━━ Raw data ━━
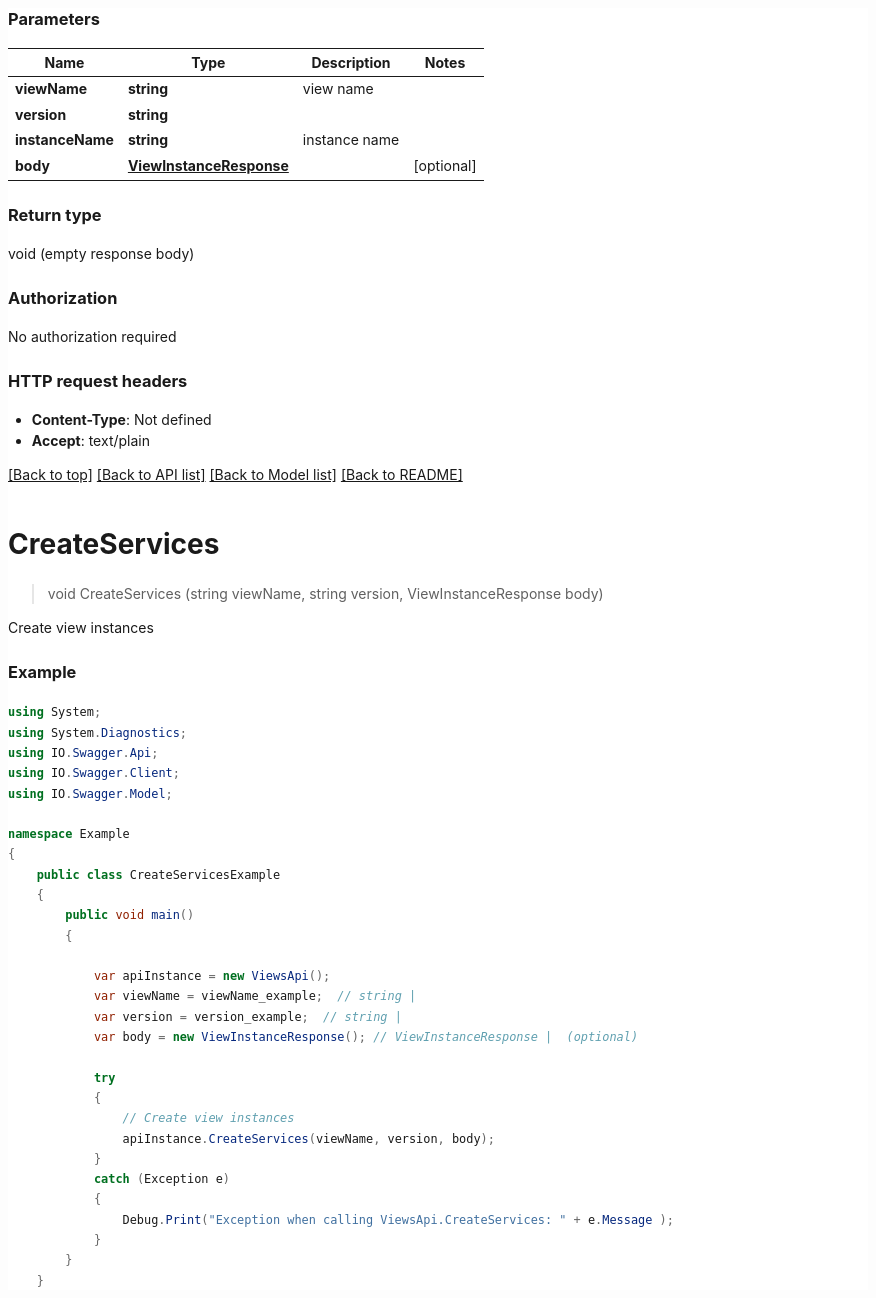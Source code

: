 ### Parameters

Name | Type | Description  | Notes
------------- | ------------- | ------------- | -------------
 **viewName** | **string**| view name | 
 **version** | **string**|  | 
 **instanceName** | **string**| instance name | 
 **body** | [**ViewInstanceResponse**](ViewInstanceResponse.md)|  | [optional] 

### Return type

void (empty response body)

### Authorization

No authorization required

### HTTP request headers

 - **Content-Type**: Not defined
 - **Accept**: text/plain

[[Back to top]](#) [[Back to API list]](../README.md#documentation-for-api-endpoints) [[Back to Model list]](../README.md#documentation-for-models) [[Back to README]](../README.md)

<a name="createservices"></a>
# **CreateServices**
> void CreateServices (string viewName, string version, ViewInstanceResponse body)

Create view instances



### Example
```csharp
using System;
using System.Diagnostics;
using IO.Swagger.Api;
using IO.Swagger.Client;
using IO.Swagger.Model;

namespace Example
{
    public class CreateServicesExample
    {
        public void main()
        {
            
            var apiInstance = new ViewsApi();
            var viewName = viewName_example;  // string | 
            var version = version_example;  // string | 
            var body = new ViewInstanceResponse(); // ViewInstanceResponse |  (optional) 

            try
            {
                // Create view instances
                apiInstance.CreateServices(viewName, version, body);
            }
            catch (Exception e)
            {
                Debug.Print("Exception when calling ViewsApi.CreateServices: " + e.Message );
            }
        }
    }
```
━━━
What you need to do |
A single figure is the whole answer: the number of lines in the material above where the string "Swagger" occurs.

Response for this exercise |
3